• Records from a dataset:
☆ ☆ ☆

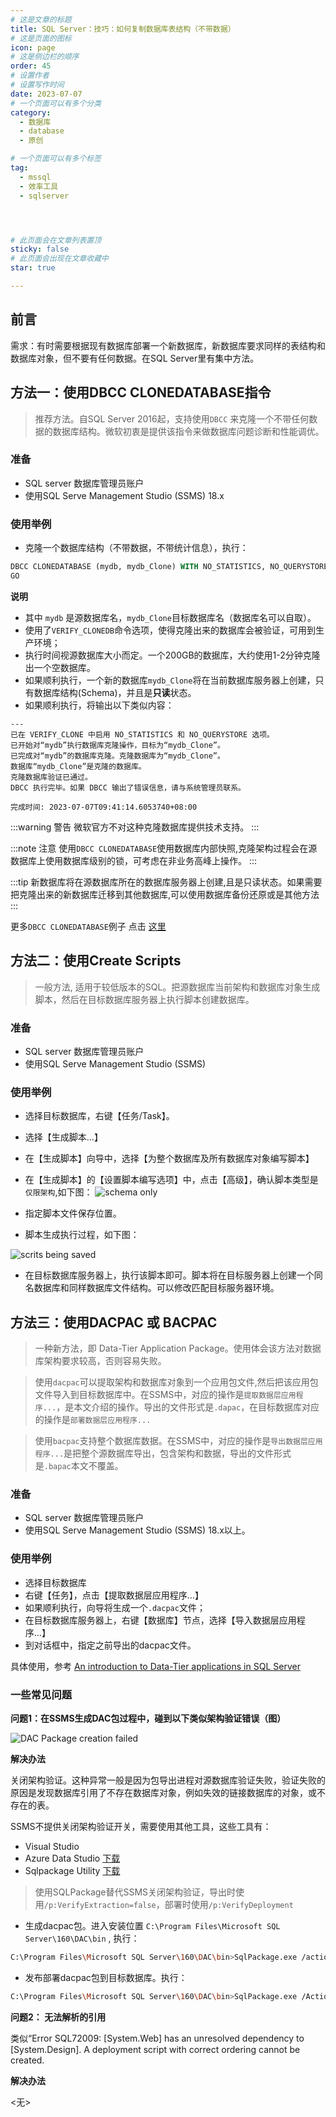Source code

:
 ```yaml
---
# 这是文章的标题
title: SQL Server：技巧：如何复制数据库表结构（不带数据）
# 这是页面的图标
icon: page
# 这是侧边栏的顺序
order: 45
# 设置作者
# 设置写作时间
date: 2023-07-07
# 一个页面可以有多个分类
category:
  - 数据库
  - database
  - 原创

# 一个页面可以有多个标签
tag:
  - mssql
  - 效率工具
  - sqlserver




# 此页面会在文章列表置顶
sticky: false
# 此页面会出现在文章收藏中
star: true

---
```



## 前言 

需求：有时需要根据现有数据库部署一个新数据库，新数据库要求同样的表结构和数据库对象，但不要有任何数据。在SQL Server里有集中方法。



## 方法一：使用DBCC CLONEDATABASE指令

> 推荐方法。自SQL Server 2016起，支持使用`DBCC` 来克隆一个不带任何数据的数据库结构。微软初衷是提供该指令来做数据库问题诊断和性能调优。

### 准备
- SQL server 数据库管理员账户
- 使用SQL Serve Management Studio (SSMS) 18.x

### 使用举例

- 克隆一个数据库结构（不带数据，不带统计信息），执行：
```sql 
DBCC CLONEDATABASE (mydb, mydb_Clone) WITH NO_STATISTICS, NO_QUERYSTORE,VERIFY_CLONEDB;
GO
```

**说明**

- 其中 `mydb` 是源数据库名，`mydb_Clone`目标数据库名（数据库名可以自取）。
- 使用了`VERIFY_CLONEDB`命令选项，使得克隆出来的数据库会被验证，可用到生产环境；
- 执行时间视源数据库大小而定。一个200GB的数据库，大约使用1-2分钟克隆出一个空数据库。
- 如果顺利执行，一个新的数据库`mydb_Clone`将在当前数据库服务器上创建，只有数据库结构(Schema)，并且是**只读**状态。
- 如果顺利执行，将输出以下类似内容：
```
---
已在 VERIFY_CLONE 中启用 NO_STATISTICS 和 NO_QUERYSTORE 选项。
已开始对“mydb”执行数据库克隆操作，目标为“mydb_Clone”。
已完成对“mydb”的数据库克隆。克隆数据库为“mydb_Clone”。
数据库“mydb_Clone”是克隆的数据库。
克隆数据库验证已通过。
DBCC 执行完毕。如果 DBCC 输出了错误信息，请与系统管理员联系。

完成时间: 2023-07-07T09:41:14.6053740+08:00
```

:::warning 警告
微软官方不对这种克隆数据库提供技术支持。
:::

:::note 注意
使用`DBCC CLONEDATABASE`使用数据库内部快照,克隆架构过程会在源数据库上使用数据库级别的锁，可考虑在非业务高峰上操作。
:::

:::tip 
新数据库将在源数据库所在的数据库服务器上创建,且是只读状态。如果需要把克隆出来的新数据库迁移到其他数据库,可以使用数据库备份还原或是其他方法
:::

更多`DBCC CLONEDATABASE`例子 点击 [这里](https://learn.microsoft.com/en-us/sql/t-sql/database-console-commands/dbcc-clonedatabase-transact-sql?view=sql-server-ver16)


## 方法二：使用Create Scripts

> 一般方法, 适用于较低版本的SQL。把源数据库当前架构和数据库对象生成脚本，然后在目标数据库服务器上执行脚本创建数据库。

### 准备
- SQL server 数据库管理员账户
- 使用SQL Serve Management Studio (SSMS) 

### 使用举例

- 选择目标数据库，右键【任务/Task】。
- 选择【生成脚本...】
- 在【生成脚本】向导中，选择【为整个数据库及所有数据库对象编写脚本】
- 在【生成脚本】的【设置脚本编写选项】中，点击【高级】，确认脚本类型是`仅限架构`,如下图：
![schema only](../../PostImages/post45_db_mssql_copy_schema_create_scripts_options_schema_only.jpg)

- 指定脚本文件保存位置。
- 脚本生成执行过程，如下图：

![scrits being saved](../../PostImages/post45_db_mssql_copy_schema_create_scripts_progress.jpg)

- 在目标数据库服务器上，执行该脚本即可。脚本将在目标服务器上创建一个同名数据库和同样数据库文件结构。可以修改匹配目标服务器环境。

## 方法三：使用DACPAC 或 BACPAC


> 一种新方法，即 Data-Tier Application Package。使用体会该方法对数据库架构要求较高，否则容易失败。

> 使用`dacpac`可以提取架构和数据库对象到一个应用包文件,然后把该应用包文件导入到目标数据库中。在SSMS中，对应的操作是`提取数据层应用程序...`，是本文介绍的操作。导出的文件形式是`.dapac`，在目标数据库对应的操作是`部署数据层应用程序...`


> 使用`bacpac`支持整个数据库数据。在SSMS中，对应的操作是`导出数据层应用程序...`是把整个源数据库导出，包含架构和数据，导出的文件形式是`.bapac`本文不覆盖。


### 准备
- SQL server 数据库管理员账户
- 使用SQL Serve Management Studio (SSMS) 18.x以上。

### 使用举例

- 选择目标数据库
- 右键【任务】，点击【提取数据层应用程序...】
- 如果顺利执行，向导将生成一个`.dacpac`文件；
- 在目标数据库服务器上，右键【数据库】节点，选择【导入数据层应用程序...】
- 到对话框中，指定之前导出的dacpac文件。

具体使用，参考 [An introduction to Data-Tier applications in SQL Server](https://www.sqlshack.com/an-introduction-to-data-tier-applications-in-sql-server/)


### 一些常见问题

**问题1：在SSMS生成DAC包过程中，碰到以下类似架构验证错误（图）**

![DAC Package creation failed](../../PostImages/post45_db_mssql_copy_schema_dacpac_exception.jpg)

**解决办法**

关闭架构验证。这种异常一般是因为包导出进程对源数据库验证失败，验证失败的原因是发现数据库引用了不存在数据库对象，例如失效的链接数据库的对象，或不存在的表。

SSMS不提供关闭架构验证开关，需要使用其他工具，这些工具有：

- Visual Studio
- Azure Data Studio [下载](https://learn.microsoft.com/en-us/sql/azure-data-studio/download-azure-data-studio?view=sql-server-ver16&tabs=redhat-install%2Credhat-uninstall#download-azure-data-studio)
- Sqlpackage Utility [下载](https://learn.microsoft.com/en-us/sql/tools/sqlpackage/sqlpackage-download?view=sql-server-ver16)


> 使用SQLPackage替代SSMS关闭架构验证，导出时使用`/p:VerifyExtraction=false`，部署时使用`/p:VerifyDeployment`

- 生成dacpac包。进入安装位置  `C:\Program Files\Microsoft SQL Server\160\DAC\bin` , 执行：

```bash
C:\Program Files\Microsoft SQL Server\160\DAC\bin>SqlPackage.exe /action:Extract /TargetFile:"c:\mydb.dacpac" /SourceConnectionString:"Integrated Security=SSPI;Persist Security Info=False;Initial Catalog=ecology;Data Source=mydb.example.com;TrustServerCertificate=true"
```
- 发布部署dacpac包到目标数据库。执行：

``` bash
C:\Program Files\Microsoft SQL Server\160\DAC\bin>SqlPackage.exe /Action:Publish /p:VerifyDeployment=false /SourceFile:"c:\mydb.dacpac" /TargetDatabaseName: <DatabaseName> /TargetServerName:"<Server Name>"  /TargetTrustServerCertificate:True
``` 


**问题2： 无法解析的引用**

 类似“Error SQL72009: [System.Web] has an unresolved dependency to [System.Design]. A deployment script with correct ordering cannot be created.

 **解决办法**


<无>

☆ ☆ ☆

• Aim of the task:
Looking at the data above, count every line holding the word "如果顺利执行" and state only the count.

• Result for this task:
3